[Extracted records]

┌──

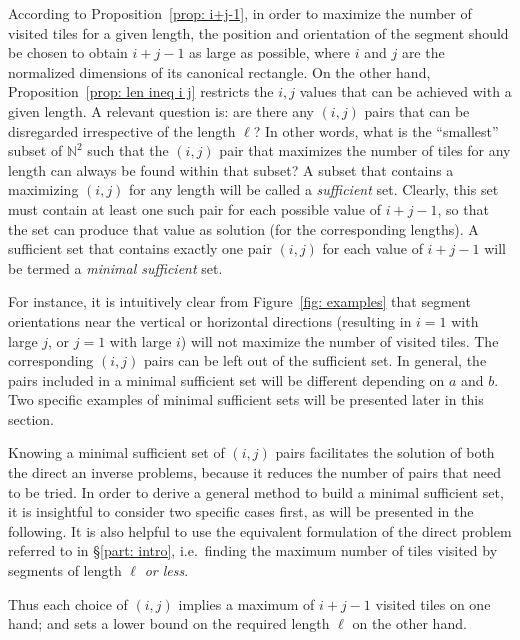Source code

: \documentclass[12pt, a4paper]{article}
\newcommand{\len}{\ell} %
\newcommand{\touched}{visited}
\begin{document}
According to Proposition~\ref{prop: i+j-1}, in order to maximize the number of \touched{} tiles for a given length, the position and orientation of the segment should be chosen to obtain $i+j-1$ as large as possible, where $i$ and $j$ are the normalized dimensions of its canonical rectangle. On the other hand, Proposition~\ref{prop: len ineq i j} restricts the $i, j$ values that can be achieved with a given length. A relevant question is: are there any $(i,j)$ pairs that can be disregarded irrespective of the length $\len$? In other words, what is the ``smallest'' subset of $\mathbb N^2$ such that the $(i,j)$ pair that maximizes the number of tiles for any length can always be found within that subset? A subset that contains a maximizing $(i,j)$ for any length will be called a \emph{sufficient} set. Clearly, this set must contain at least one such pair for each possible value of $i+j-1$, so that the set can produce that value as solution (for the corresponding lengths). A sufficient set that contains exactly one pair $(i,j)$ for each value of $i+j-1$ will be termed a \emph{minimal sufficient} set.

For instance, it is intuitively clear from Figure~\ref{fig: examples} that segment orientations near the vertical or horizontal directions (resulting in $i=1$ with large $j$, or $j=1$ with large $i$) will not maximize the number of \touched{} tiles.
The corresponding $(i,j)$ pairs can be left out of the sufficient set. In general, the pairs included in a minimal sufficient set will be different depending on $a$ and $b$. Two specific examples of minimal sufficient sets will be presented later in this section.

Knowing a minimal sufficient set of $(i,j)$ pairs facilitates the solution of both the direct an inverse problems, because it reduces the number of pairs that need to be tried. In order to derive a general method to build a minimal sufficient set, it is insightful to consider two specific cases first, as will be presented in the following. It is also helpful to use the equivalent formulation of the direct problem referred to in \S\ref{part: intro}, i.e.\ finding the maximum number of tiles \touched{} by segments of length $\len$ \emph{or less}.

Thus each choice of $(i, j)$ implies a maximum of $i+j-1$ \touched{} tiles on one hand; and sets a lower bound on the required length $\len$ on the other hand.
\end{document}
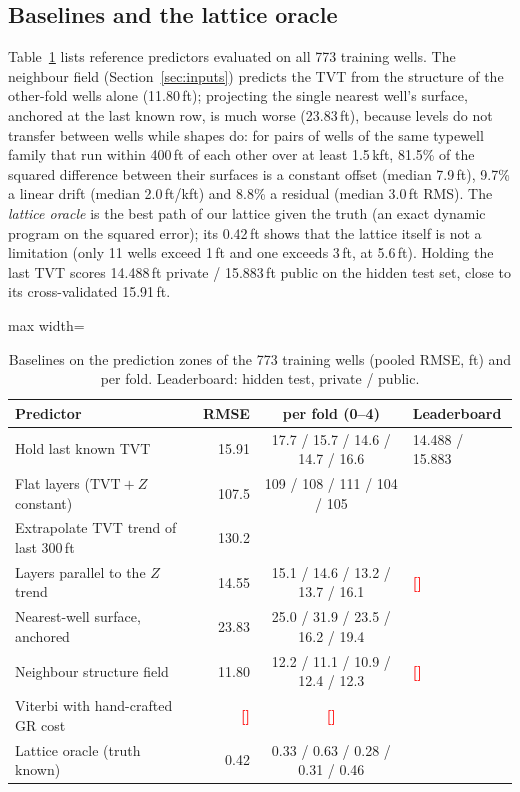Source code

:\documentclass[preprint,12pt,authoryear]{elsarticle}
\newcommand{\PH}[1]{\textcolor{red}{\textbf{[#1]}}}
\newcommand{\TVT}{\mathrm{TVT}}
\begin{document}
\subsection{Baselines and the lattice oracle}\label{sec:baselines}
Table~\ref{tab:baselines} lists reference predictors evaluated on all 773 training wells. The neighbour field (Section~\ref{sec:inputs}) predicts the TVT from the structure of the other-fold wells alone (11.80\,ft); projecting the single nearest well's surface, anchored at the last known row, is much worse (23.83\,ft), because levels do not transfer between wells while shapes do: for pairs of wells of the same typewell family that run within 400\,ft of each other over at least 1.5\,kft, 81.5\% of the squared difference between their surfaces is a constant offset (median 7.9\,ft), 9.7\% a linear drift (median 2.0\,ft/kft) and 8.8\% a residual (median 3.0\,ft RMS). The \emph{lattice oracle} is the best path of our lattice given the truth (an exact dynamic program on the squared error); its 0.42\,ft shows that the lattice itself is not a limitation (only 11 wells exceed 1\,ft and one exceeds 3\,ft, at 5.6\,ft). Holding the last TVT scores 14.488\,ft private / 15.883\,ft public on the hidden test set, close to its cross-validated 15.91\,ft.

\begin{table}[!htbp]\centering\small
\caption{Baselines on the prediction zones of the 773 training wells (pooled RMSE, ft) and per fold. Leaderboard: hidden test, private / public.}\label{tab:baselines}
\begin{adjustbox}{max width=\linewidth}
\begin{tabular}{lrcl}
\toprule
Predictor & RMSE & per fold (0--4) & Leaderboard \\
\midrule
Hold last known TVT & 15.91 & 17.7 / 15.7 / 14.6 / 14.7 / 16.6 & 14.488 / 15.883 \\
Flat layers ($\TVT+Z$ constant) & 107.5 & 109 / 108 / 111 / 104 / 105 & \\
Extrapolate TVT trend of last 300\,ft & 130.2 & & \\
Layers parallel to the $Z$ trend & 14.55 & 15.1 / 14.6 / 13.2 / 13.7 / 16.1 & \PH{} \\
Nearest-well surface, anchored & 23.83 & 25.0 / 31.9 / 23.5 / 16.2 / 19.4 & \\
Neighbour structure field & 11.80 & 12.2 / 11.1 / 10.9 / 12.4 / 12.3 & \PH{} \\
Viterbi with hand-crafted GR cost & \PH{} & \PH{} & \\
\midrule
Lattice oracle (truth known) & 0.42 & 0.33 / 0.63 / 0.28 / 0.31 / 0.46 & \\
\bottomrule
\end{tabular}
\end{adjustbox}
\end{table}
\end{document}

└──

_Exercise description_. If a line in the entries holds the string "newcommand", copy it.

_Answer space_.
\newcommand{\len}{\ell} %
\newcommand{\touched}{visited}
\newcommand{\PH}[1]{\textcolor{red}{\textbf{[#1]}}}
\newcommand{\TVT}{\mathrm{TVT}}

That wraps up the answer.